Tahrir, place de la Libération

Immersion en plein cœur du soulèvement égyptien, le documentaire de Stefano Savona présente une facette cruciale des événements en donnant enfin la parole à ses acteurs directs. François Cau


Il y a tout juste un an, les scrutateurs du mouvement révolutionnaire en Egypte – et plus particulièrement de son centre névralgique cairote, sur la fameuse place Tahrir – eurent le plus grand mal à se faire une idée de ce qui s'y déroulait en temps réel. Le blocus à l'encontre des principaux médias d'information internationaux, catalysé par l'agression sexuelle d'une journaliste de CBS et la bousculade d'un propret reporter vedette de CNN, ne nous offrait en pâture que les sempiternels mêmes plans fixes éloignés de ladite place, qu'on mirait H/24 en tremblant au moindre mouvement de foule, avec quelques commentaires journalistiques purement illustratifs en guise “d'analyse“. Et les quelques vidéos uploadées par des manifestants rajoutaient encore plus au trouble... Aussi, l'initiative du bravache documentariste Stefano Savona, resté au cœur des manifestations pendant 18 jours (jusqu'au départ d'Hosni Moubarak), offre un fascinant compte-rendu de ces semaines décisives, à des lieux du zapping multimédia profondément parcellaire visible jusqu'alors. Et cette légitimité s'accompagne en outre d'un geste cinématographique puissant. 

Matérialisation numérique

Pour mener son projet à bien, Savona a agi seul, équipé de son seul 5D Mark II – l'appareil photo numérique avec fonction caméra notamment utilisé sur Rubber de Quentin Dupieux et La Guerre est déclarée de Valérie Donzelli. La netteté a priori désincarnée de l'image, notamment lors des nombreuses scènes nocturnes, accentue en fait l'implication du spectateur, soudain projeté dans le caractère humainement tangible d'événements qu'il pensait insaisissables.
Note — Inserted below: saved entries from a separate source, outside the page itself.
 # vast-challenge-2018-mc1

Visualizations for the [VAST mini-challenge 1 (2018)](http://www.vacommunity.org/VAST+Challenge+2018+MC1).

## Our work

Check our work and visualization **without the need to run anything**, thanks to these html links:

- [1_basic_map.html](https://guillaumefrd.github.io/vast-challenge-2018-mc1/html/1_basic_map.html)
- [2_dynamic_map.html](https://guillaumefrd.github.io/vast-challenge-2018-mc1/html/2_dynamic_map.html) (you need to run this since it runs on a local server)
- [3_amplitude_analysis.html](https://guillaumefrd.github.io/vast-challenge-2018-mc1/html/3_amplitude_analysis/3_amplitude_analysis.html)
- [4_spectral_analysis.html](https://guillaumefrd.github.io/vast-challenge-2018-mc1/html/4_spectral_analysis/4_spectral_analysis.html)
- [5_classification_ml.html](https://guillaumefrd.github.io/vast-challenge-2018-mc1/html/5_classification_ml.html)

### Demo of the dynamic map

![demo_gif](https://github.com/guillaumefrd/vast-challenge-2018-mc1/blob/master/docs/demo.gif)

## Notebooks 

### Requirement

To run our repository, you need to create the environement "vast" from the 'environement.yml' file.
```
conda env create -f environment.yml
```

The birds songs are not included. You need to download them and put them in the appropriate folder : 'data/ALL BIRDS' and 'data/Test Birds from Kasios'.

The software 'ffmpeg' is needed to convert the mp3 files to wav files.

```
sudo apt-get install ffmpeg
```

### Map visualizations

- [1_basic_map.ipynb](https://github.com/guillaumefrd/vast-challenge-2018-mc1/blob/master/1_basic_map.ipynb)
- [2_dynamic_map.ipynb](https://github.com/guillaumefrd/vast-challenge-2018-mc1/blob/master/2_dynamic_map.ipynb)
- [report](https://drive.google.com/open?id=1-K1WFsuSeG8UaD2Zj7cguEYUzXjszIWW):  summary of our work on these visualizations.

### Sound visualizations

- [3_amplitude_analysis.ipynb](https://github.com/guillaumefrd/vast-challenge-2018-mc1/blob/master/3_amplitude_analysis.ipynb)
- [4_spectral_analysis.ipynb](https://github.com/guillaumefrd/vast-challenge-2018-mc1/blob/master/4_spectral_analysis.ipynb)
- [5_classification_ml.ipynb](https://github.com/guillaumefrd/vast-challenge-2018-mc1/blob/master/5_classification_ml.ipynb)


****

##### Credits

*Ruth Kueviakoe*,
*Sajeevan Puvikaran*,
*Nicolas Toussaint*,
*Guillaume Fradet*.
Stefano Savona se concentre sur trois jeunes manifestants, et à travers eux, aux évolutions d'un mouvement décortiqué avec une vraie pertinence de regard dans l'observation de ses mécaniques – débats, élaborations de slogans, de chants... Témoin privilégié des meneurs comme des anonymes, le réalisateur opère in fine un montage dressant une chronologie signifiante, entre colère, rires, élans populaires et violences (les scènes d'affrontement sont particulièrement cinglantes), et souligne même les contradictions inhérentes à ce rassemblement. Sans aucun doute l'un des chocs documentaires de cette année, mêlant sens et émotion avec bravoure.